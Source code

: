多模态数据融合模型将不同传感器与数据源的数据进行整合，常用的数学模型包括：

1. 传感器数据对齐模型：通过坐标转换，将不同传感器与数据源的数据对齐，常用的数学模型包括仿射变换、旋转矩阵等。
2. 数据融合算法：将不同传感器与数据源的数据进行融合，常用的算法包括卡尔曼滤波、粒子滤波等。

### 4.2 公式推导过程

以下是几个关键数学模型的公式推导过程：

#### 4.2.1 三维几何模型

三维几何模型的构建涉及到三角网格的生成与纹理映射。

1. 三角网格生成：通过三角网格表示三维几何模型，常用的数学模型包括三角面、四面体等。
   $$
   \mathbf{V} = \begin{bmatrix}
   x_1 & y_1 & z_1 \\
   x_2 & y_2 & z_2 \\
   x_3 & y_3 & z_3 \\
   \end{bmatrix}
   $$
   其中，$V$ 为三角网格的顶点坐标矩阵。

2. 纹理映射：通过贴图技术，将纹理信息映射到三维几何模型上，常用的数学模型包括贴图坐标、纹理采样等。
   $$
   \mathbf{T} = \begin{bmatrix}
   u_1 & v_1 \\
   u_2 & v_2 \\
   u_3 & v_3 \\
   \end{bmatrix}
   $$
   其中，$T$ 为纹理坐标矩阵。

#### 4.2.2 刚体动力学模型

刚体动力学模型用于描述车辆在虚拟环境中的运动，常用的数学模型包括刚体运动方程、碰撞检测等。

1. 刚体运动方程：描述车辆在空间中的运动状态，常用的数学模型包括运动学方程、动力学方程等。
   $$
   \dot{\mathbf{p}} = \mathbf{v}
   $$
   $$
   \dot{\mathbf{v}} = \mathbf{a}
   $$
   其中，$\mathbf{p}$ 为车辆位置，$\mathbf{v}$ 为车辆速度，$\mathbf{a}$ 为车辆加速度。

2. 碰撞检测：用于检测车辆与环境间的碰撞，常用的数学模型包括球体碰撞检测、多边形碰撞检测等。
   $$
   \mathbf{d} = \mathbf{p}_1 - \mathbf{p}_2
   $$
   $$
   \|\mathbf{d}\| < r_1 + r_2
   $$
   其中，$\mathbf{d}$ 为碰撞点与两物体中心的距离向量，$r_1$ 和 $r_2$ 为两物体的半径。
● ● ● ● ●
**Exercise description**
Repeat the records above in full, character for character.

**Task output**
Source code

:多模态数据融合模型将不同传感器与数据源的数据进行整合，常用的数学模型包括：

1. 传感器数据对齐模型：通过坐标转换，将不同传感器与数据源的数据对齐，常用的数学模型包括仿射变换、旋转矩阵等。
2. 数据融合算法：将不同传感器与数据源的数据进行融合，常用的算法包括卡尔曼滤波、粒子滤波等。

### 4.2 公式推导过程

以下是几个关键数学模型的公式推导过程：

#### 4.2.1 三维几何模型

三维几何模型的构建涉及到三角网格的生成与纹理映射。

1. 三角网格生成：通过三角网格表示三维几何模型，常用的数学模型包括三角面、四面体等。
   $$
   \mathbf{V} = \begin{bmatrix}
   x_1 & y_1 & z_1 \\
   x_2 & y_2 & z_2 \\
   x_3 & y_3 & z_3 \\
   \end{bmatrix}
   $$
   其中，$V$ 为三角网格的顶点坐标矩阵。

2. 纹理映射：通过贴图技术，将纹理信息映射到三维几何模型上，常用的数学模型包括贴图坐标、纹理采样等。
   $$
   \mathbf{T} = \begin{bmatrix}
   u_1 & v_1 \\
   u_2 & v_2 \\
   u_3 & v_3 \\
   \end{bmatrix}
   $$
   其中，$T$ 为纹理坐标矩阵。

#### 4.2.2 刚体动力学模型

刚体动力学模型用于描述车辆在虚拟环境中的运动，常用的数学模型包括刚体运动方程、碰撞检测等。

1. 刚体运动方程：描述车辆在空间中的运动状态，常用的数学模型包括运动学方程、动力学方程等。
   $$
   \dot{\mathbf{p}} = \mathbf{v}
   $$
   $$
   \dot{\mathbf{v}} = \mathbf{a}
   $$
   其中，$\mathbf{p}$ 为车辆位置，$\mathbf{v}$ 为车辆速度，$\mathbf{a}$ 为车辆加速度。

2. 碰撞检测：用于检测车辆与环境间的碰撞，常用的数学模型包括球体碰撞检测、多边形碰撞检测等。
   $$
   \mathbf{d} = \mathbf{p}_1 - \mathbf{p}_2
   $$
   $$
   \|\mathbf{d}\| < r_1 + r_2
   $$
   其中，$\mathbf{d}$ 为碰撞点与两物体中心的距离向量，$r_1$ 和 $r_2$ 为两物体的半径。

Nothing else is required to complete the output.